A candidate for a step is "high confidence" if either:
- ublast finds a hit to a characterized protein at above 40% identity and 80% coverage, and bits >= other bits+10.
- (Hits to curated proteins without experimental data as to their function are never considered high confidence.)
- HMMer finds a hit with 80% coverage of the model, and either other identity < 40 or other coverage < 0.75.
where "other" refers to the best ublast hit to a sequence that is not annotated as performing this step (and is not "ignored").
Otherwise, a candidate is "medium confidence" if either:
- ublast finds a hit at above 40% identity and 70% coverage (ignoring otherBits).
- ublast finds a hit at above 30% identity and 80% coverage, and bits >= other bits.
- HMMer finds a hit (regardless of coverage or other bits).
Other blast hits with at least 50% coverage are "low confidence."
Steps with no high- or medium-confidence candidates may be considered "gaps."

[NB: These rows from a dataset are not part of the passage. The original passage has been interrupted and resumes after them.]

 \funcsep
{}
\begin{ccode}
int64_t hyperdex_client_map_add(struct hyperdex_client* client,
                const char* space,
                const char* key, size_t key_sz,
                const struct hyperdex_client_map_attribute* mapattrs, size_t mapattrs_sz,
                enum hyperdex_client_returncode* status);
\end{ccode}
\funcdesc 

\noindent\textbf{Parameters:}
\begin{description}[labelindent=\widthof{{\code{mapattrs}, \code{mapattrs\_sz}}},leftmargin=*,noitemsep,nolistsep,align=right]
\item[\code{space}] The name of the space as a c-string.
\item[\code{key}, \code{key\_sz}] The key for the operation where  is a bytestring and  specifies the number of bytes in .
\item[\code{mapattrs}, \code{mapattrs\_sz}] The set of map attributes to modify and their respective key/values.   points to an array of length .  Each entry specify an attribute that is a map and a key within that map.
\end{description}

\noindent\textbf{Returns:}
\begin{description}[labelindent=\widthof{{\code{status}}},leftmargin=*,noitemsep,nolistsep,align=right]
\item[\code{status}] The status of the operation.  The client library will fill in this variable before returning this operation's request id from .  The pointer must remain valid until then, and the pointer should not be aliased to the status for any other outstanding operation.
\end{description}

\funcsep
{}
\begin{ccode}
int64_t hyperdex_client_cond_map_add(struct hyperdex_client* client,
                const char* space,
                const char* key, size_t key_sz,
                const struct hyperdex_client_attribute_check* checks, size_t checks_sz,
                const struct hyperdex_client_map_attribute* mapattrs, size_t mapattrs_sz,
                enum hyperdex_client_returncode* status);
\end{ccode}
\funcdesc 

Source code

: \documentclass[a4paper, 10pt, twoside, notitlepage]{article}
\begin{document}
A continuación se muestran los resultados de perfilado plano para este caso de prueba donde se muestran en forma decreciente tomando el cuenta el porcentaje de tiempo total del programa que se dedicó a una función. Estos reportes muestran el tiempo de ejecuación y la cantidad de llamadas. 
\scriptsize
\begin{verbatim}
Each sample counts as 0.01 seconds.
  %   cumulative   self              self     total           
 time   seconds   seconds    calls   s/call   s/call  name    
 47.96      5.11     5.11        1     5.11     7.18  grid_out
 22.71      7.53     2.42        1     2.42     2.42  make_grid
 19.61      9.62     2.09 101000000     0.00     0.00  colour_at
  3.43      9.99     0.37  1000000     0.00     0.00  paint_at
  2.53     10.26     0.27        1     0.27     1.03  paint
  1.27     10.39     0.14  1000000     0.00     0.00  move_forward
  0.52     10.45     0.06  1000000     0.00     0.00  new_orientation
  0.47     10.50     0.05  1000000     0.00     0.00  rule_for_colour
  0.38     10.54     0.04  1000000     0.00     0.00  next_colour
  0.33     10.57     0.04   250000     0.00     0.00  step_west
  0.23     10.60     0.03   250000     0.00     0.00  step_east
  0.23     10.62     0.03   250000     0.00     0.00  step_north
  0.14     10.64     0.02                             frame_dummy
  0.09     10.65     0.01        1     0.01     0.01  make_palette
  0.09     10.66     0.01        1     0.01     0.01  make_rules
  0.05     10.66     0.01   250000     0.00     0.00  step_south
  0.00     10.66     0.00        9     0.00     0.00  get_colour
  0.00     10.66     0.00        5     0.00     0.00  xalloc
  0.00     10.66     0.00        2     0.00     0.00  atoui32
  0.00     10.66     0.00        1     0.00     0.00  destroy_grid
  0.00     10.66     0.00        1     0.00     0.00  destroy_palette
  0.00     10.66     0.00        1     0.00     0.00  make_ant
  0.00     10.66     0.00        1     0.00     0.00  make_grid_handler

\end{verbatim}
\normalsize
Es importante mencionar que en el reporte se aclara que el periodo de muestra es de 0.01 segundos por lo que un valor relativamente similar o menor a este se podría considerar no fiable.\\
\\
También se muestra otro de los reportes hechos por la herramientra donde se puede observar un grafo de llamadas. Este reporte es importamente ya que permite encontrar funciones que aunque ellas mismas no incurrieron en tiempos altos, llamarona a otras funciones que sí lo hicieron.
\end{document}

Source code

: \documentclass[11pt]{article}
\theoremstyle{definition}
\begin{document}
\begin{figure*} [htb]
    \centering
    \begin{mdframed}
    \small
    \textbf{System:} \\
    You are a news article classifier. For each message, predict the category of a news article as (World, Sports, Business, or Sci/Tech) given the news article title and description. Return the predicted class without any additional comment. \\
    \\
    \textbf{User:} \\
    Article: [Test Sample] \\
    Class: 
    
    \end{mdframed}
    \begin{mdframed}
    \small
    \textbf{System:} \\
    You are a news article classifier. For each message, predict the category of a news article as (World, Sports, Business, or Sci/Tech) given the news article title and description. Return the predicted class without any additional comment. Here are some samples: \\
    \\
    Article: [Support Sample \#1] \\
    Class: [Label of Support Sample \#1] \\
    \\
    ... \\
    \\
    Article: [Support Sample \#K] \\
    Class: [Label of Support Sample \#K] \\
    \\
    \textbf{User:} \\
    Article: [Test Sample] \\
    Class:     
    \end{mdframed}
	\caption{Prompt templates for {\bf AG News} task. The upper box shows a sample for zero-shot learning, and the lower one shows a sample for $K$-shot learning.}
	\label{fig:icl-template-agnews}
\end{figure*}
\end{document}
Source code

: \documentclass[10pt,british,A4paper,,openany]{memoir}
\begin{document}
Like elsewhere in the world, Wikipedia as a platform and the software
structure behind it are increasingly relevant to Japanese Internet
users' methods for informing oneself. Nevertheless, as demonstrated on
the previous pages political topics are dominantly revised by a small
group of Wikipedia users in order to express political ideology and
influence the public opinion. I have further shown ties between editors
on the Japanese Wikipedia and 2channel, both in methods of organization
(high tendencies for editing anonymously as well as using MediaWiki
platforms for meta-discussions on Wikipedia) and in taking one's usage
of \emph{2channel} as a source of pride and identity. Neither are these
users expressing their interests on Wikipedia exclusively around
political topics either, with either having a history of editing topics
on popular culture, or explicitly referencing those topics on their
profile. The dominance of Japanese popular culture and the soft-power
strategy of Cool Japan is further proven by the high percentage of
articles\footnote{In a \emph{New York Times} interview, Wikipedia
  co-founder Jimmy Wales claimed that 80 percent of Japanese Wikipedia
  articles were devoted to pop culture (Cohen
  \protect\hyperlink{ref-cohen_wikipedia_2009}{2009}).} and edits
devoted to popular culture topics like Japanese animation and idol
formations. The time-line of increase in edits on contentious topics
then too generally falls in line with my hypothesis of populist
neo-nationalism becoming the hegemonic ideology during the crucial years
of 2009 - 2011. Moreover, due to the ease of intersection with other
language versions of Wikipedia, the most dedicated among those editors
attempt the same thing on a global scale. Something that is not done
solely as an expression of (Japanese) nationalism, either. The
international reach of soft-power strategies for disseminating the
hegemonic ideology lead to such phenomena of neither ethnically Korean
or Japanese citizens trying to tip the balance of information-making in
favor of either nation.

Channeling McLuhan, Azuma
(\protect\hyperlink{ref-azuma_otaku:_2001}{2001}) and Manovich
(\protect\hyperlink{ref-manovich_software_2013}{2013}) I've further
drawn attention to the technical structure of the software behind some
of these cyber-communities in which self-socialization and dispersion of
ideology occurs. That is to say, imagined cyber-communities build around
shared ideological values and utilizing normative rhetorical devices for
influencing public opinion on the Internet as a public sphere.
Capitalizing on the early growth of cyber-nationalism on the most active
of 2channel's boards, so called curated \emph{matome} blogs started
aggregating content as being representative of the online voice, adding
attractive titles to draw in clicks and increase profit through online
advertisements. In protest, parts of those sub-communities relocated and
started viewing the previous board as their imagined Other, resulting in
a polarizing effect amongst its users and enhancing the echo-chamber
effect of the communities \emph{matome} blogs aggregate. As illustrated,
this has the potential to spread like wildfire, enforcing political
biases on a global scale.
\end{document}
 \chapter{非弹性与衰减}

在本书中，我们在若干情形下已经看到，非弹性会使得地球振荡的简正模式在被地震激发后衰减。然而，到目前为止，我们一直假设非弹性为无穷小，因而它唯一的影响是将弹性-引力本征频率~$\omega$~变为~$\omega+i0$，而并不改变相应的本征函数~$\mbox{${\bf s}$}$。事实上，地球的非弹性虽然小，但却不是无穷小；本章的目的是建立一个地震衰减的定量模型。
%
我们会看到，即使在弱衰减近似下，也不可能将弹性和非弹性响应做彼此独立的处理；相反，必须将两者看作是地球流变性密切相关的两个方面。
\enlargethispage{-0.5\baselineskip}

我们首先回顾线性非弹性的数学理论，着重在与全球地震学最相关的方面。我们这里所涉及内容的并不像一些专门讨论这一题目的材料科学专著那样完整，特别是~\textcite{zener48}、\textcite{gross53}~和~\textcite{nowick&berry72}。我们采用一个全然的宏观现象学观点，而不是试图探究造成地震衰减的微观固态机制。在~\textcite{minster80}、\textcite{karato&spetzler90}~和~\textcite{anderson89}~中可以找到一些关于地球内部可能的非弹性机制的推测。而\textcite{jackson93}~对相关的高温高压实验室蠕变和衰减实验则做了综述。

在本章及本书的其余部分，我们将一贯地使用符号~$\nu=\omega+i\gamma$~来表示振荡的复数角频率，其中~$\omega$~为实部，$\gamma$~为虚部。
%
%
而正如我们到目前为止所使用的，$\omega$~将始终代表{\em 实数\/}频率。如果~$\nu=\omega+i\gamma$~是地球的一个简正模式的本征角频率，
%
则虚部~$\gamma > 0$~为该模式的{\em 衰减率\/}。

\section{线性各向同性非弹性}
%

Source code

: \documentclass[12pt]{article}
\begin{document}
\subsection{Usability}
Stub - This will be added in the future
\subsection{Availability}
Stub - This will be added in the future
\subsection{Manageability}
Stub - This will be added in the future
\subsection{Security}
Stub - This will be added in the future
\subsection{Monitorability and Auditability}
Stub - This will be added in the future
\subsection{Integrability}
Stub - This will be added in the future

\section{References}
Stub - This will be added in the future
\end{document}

For the typical bacterium that can make all 20 amino acids, there are 1-2 gaps in amino acid biosynthesis pathways.
For diverse bacteria and archaea that can utilize a carbon source, there is a complete
high-confidence catabolic pathway (including a transporter) just 38% of the time, and
there is a complete medium-confidence pathway 63% of the time.
Gaps may be due to:
- our ignorance of proteins' functions,
- omissions in the gene models,
- frame-shift errors in the genome sequence, or
- the organism lacks the pathway.
GapMind relies on the predicted proteins in the genome and does not search the six-frame translation. In most cases, you can search the six-frame translation by clicking on links to Curated BLAST for each step definition (in the per-step page).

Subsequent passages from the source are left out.